Performance issue with a really big IN (ids) statement

108 Views Asked by At

I have this statement:

select qulified_name
from table
inner join references_table on references_table.id = table.ref_id
where references_table.type = 'x' and table.value in (... +110 000 ids)

which is extremly slow. (The web app crashes and doesn't get a result. I create my statement with the help of rom-rb and this uses sequel. But this is the statement I get when I take a look at the statement.

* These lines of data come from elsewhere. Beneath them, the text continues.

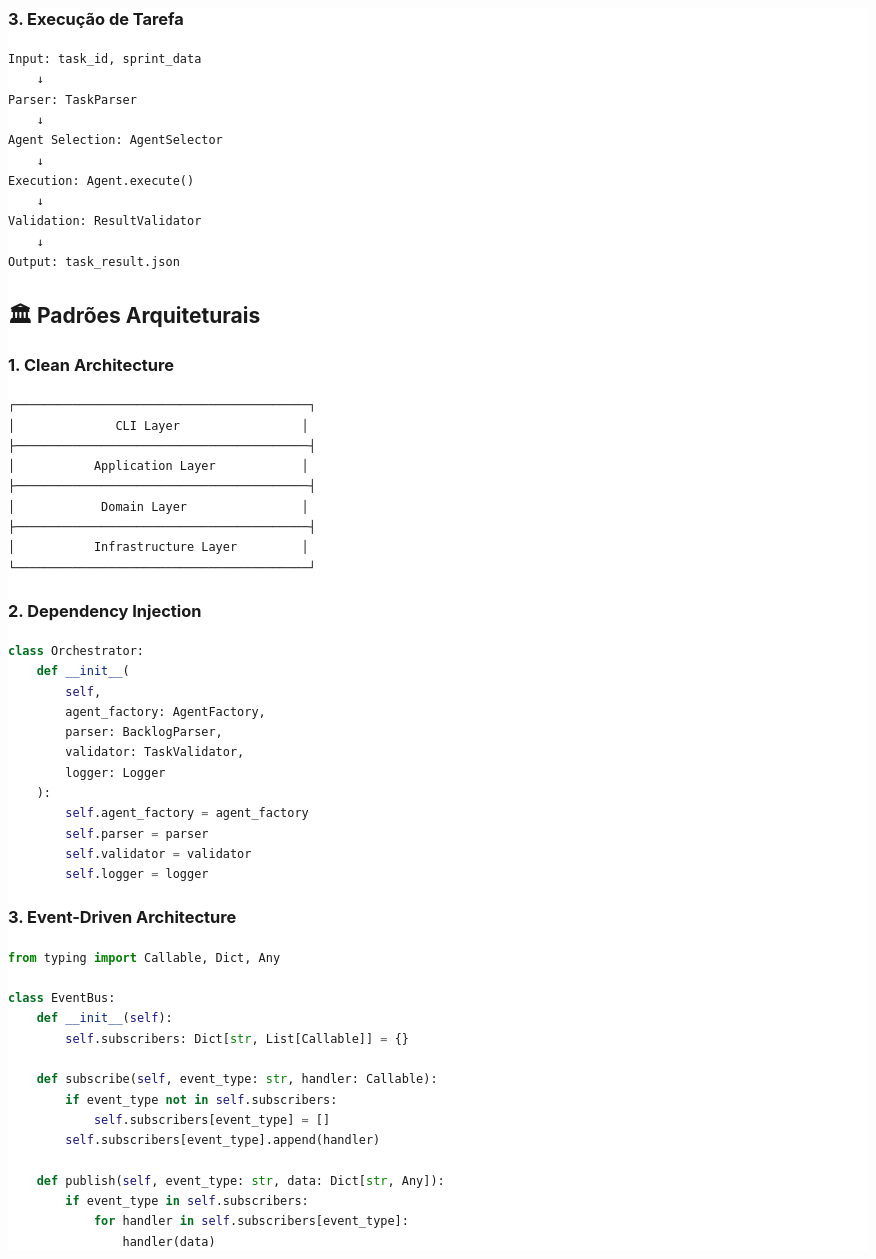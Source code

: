 ### 3. Execução de Tarefa
```
Input: task_id, sprint_data
    ↓
Parser: TaskParser
    ↓
Agent Selection: AgentSelector
    ↓
Execution: Agent.execute()
    ↓
Validation: ResultValidator
    ↓
Output: task_result.json
```

## 🏛️ Padrões Arquiteturais

### 1. Clean Architecture
```
┌─────────────────────────────────────────┐
│              CLI Layer                 │
├─────────────────────────────────────────┤
│           Application Layer            │
├─────────────────────────────────────────┤
│            Domain Layer                │
├─────────────────────────────────────────┤
│           Infrastructure Layer         │
└─────────────────────────────────────────┘
```

### 2. Dependency Injection
```python
class Orchestrator:
    def __init__(
        self,
        agent_factory: AgentFactory,
        parser: BacklogParser,
        validator: TaskValidator,
        logger: Logger
    ):
        self.agent_factory = agent_factory
        self.parser = parser
        self.validator = validator
        self.logger = logger
```

### 3. Event-Driven Architecture
```python
from typing import Callable, Dict, Any

class EventBus:
    def __init__(self):
        self.subscribers: Dict[str, List[Callable]] = {}
    
    def subscribe(self, event_type: str, handler: Callable):
        if event_type not in self.subscribers:
            self.subscribers[event_type] = []
        self.subscribers[event_type].append(handler)
    
    def publish(self, event_type: str, data: Dict[str, Any]):
        if event_type in self.subscribers:
            for handler in self.subscribers[event_type]:
                handler(data)
```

If I rewrite the satement like this the performance is really good compared to the first version:

select qulified_name
from table
inner join (select unnest(array['#{references_id.join("','")}']) id ) as tmp on tmp.id = businesspartner_references.value
inner join references_table on references_table.id = table.ref_id
where references_table.type = 'x'

This way I get the result in ~3 sec.

Can someone explain to me why this is the case? I don't understand it..

1

There are 1 best solutions below

0
On BEST ANSWER

When you use an IN clause, especially with lots of values, the database has no alternative but to compare every tuple value with each value in your IN clause iteratively, which will be inefficient.

Instead, when you turn it into a derived table using your subquery, it now turns into a join operation which is set-oriented, in contrast.

Databases are very good at evaluating set-oriented operations, and can find the best join algorithm for your data.